RE: UK crypto industry balks at new tax3 Feb 2022 11:56
The UK’s crypto industry is up in arms over new tax rules issued by HMRC on lending and staking assets on decentralized finance platforms.
New rules requiring investors to pay taxes on returns from lending and staking capital on decentralized finance (DeFi) protocols have caused controversy amongst industry experts in the UK. HMRC yesterday issued new guidance which said the rate of taxation owed depends on whether returns are classed as capital or revenue, a thorny distinction which reflects whether the rate of return is decided before or after staking has occurred.
Ian Taylor, the executive body of Crypto UK, criticised HMRC’s approach to crypto taxation which he said is “inconsistent with the approach currently being adopted by Government and other regulatory bodies in the UK” because the tax authority classes digital assets as property for tax purposes.
“This inconsistent approach by HMRC creates friction for crypto investors, adds undue reporting requirements for the consumer, and creates tax compliance confusion. Stock lending is not taxed in the same way, for example,” he said.

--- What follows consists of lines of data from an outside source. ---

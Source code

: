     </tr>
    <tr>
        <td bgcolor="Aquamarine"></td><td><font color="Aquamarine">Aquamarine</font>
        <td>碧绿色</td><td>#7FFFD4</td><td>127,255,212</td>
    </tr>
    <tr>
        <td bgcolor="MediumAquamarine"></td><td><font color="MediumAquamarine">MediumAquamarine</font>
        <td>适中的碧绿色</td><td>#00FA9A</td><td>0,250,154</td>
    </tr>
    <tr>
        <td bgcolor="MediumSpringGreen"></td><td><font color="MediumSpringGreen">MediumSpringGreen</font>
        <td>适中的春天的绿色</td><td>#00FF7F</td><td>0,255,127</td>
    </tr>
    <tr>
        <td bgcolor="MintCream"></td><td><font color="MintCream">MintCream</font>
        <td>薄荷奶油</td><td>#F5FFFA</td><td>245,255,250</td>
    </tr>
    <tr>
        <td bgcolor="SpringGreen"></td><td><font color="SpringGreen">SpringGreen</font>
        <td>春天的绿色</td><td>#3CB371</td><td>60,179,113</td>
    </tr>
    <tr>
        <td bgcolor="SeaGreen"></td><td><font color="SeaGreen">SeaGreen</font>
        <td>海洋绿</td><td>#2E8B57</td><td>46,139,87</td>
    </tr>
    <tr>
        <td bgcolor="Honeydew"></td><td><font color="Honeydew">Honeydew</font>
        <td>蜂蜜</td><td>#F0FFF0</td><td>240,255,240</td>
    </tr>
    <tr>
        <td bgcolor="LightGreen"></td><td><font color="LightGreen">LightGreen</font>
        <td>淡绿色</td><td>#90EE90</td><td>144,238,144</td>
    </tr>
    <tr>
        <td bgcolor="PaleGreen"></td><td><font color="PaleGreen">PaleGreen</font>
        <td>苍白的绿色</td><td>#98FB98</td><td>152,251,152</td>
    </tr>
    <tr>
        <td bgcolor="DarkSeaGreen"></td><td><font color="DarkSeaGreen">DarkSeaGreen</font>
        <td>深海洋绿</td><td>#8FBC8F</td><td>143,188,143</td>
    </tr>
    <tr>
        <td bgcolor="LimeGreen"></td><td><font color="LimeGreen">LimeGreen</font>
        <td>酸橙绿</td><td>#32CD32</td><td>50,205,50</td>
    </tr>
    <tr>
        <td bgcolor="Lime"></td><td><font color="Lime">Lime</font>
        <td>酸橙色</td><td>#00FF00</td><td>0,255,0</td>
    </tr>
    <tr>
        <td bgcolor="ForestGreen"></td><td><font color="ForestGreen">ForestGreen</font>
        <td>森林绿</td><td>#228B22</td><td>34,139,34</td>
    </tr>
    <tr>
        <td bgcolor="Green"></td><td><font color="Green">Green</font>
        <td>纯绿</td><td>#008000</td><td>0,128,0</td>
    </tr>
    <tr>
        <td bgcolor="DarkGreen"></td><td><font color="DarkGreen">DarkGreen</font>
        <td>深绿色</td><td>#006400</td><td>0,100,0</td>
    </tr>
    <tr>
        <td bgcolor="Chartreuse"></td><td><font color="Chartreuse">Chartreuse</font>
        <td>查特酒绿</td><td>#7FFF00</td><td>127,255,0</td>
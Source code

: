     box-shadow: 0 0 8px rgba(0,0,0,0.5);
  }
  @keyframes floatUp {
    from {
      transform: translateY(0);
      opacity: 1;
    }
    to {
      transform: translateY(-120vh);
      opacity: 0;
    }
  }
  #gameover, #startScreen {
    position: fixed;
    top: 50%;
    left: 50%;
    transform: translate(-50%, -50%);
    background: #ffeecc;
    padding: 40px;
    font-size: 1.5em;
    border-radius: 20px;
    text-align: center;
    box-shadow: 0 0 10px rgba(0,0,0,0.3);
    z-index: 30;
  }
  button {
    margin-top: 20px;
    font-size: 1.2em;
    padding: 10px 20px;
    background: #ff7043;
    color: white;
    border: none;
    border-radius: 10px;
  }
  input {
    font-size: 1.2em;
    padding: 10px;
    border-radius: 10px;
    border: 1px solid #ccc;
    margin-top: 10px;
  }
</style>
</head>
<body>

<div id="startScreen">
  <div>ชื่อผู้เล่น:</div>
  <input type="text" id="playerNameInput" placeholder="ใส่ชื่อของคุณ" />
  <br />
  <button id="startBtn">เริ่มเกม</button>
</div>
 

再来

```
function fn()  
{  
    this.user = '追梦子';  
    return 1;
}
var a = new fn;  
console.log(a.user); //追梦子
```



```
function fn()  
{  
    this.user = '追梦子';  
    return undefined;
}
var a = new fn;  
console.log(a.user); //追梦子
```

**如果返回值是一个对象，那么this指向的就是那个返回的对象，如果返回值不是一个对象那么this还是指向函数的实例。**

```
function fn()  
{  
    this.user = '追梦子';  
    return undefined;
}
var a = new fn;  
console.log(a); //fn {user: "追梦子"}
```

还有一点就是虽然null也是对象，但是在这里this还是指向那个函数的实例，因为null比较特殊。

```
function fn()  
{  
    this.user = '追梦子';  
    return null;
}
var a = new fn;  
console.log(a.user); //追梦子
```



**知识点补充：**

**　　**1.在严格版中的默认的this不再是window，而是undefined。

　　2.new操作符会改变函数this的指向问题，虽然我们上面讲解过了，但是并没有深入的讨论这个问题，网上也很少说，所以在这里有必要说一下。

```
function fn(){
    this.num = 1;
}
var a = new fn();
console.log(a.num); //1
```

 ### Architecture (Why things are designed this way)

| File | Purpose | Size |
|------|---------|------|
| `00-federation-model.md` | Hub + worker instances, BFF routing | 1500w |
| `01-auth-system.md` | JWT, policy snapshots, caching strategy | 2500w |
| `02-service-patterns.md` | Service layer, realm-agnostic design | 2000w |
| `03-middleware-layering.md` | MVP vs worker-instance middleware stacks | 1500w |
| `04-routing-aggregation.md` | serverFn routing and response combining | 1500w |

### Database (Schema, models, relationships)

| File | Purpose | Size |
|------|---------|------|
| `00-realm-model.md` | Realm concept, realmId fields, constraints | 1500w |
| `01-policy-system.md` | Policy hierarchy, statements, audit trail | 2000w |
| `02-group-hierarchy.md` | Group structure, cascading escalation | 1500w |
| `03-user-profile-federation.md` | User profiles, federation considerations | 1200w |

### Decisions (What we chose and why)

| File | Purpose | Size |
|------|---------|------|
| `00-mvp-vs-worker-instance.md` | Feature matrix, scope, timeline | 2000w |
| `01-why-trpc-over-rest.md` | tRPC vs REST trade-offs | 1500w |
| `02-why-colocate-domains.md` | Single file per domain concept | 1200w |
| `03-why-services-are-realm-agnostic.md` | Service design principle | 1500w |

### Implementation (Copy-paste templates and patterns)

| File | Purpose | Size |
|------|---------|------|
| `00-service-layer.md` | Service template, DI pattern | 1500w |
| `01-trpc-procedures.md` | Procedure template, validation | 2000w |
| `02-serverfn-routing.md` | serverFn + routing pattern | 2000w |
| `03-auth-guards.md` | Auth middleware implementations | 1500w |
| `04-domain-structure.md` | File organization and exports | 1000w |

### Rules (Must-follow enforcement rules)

Crypto UK also raised concerns that lending or staking assets will be classed as a disposal by HMRC for tax purposes at the moment the tokens leave a users wallet requiring investors to report on the event.
“This treatment of crypto lending and staking creates an unnecessary burden for any crypto investor who will now be required to include details of any lent assets (in certain cases inaccurately determined to be ‘disposed’) on their tax returns and will have to carry out additional reporting which could require individuals to report hundreds or even thousands of transactions,” Taylor said.
“This is out of step with the Government’s stated aim for the UK to be open and attractive as a destination for investment and innovation post Brexit,” he added.
The rule change comes amid a crackdown on crypto assets by the UK’s regulatory community. HM Treasury has issued the UK’s financial watchdog with power to regulate advertisements for unregulated crypto products with the Advertising Standards Agency also labelling digital asset promotions “a red alert” priority.
DeFi refers to crypto protocols which offer a decentralized alternative to traditional financial services. Popular DeFi protocols like Curve and AAVE, let investors earn a return from staking crypto assets to facilitate trades and lending. The space has exploded in 2021 with the total value of assets locked into DeFi projects at almost $80bn according to DeFi Pulse data.